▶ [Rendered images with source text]
※ ※ ※
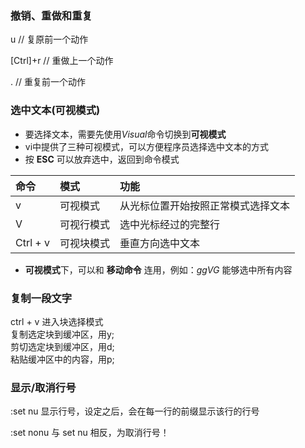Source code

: ### 撤销、重做和重复
u  // 复原前一个动作

[Ctrl]+r // 重做上一个动作

. // 重复前一个动作

### 选中文本(可视模式)
- 要选择文本，需要先使用*Visual*命令切换到**可视模式**
- vi中提供了三种可视模式，可以方便程序员选择选中文本的方式
- 按 **ESC** 可以放弃选中，返回到命令模式

| 命令     | 模式       | 功能                               |
| :------- | :--------- | :--------------------------------- |
| v        | 可视模式   | 从光标位置开始按照正常模式选择文本 |
| V        | 可视行模式 | 选中光标经过的完整行               |
| Ctrl + v | 可视块模式 | 垂直方向选中文本                   |

- **可视模式**下，可以和 **移动命令** 连用，例如：*ggVG* 能够选中所有内容

### 复制一段文字
ctrl + v 进入块选择模式<br/>
复制选定块到缓冲区，用y;<br/>
剪切选定块到缓冲区，用d;<br/>
粘贴缓冲区中的内容，用p;

### 显示/取消行号
:set nu 	显示行号，设定之后，会在每一行的前缀显示该行的行号

:set nonu 	与 set nu 相反，为取消行号！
※ ※ ※
▶ [EXERCISE INSTRUCTIONS] Word for word, repeat all of the entries above, leaving out the pictures.

▶ [WRITTEN SOLUTION]
Source code

: ### 撤销、重做和重复
u  // 复原前一个动作

[Ctrl]+r // 重做上一个动作

. // 重复前一个动作

### 选中文本(可视模式)
- 要选择文本，需要先使用*Visual*命令切换到**可视模式**
- vi中提供了三种可视模式，可以方便程序员选择选中文本的方式
- 按 **ESC** 可以放弃选中，返回到命令模式

| 命令     | 模式       | 功能                               |
| :------- | :--------- | :--------------------------------- |
| v        | 可视模式   | 从光标位置开始按照正常模式选择文本 |
| V        | 可视行模式 | 选中光标经过的完整行               |
| Ctrl + v | 可视块模式 | 垂直方向选中文本                   |

- **可视模式**下，可以和 **移动命令** 连用，例如：*ggVG* 能够选中所有内容

### 复制一段文字
ctrl + v 进入块选择模式<br/>
复制选定块到缓冲区，用y;<br/>
剪切选定块到缓冲区，用d;<br/>
粘贴缓冲区中的内容，用p;

### 显示/取消行号
:set nu 	显示行号，设定之后，会在每一行的前缀显示该行的行号

:set nonu 	与 set nu 相反，为取消行号！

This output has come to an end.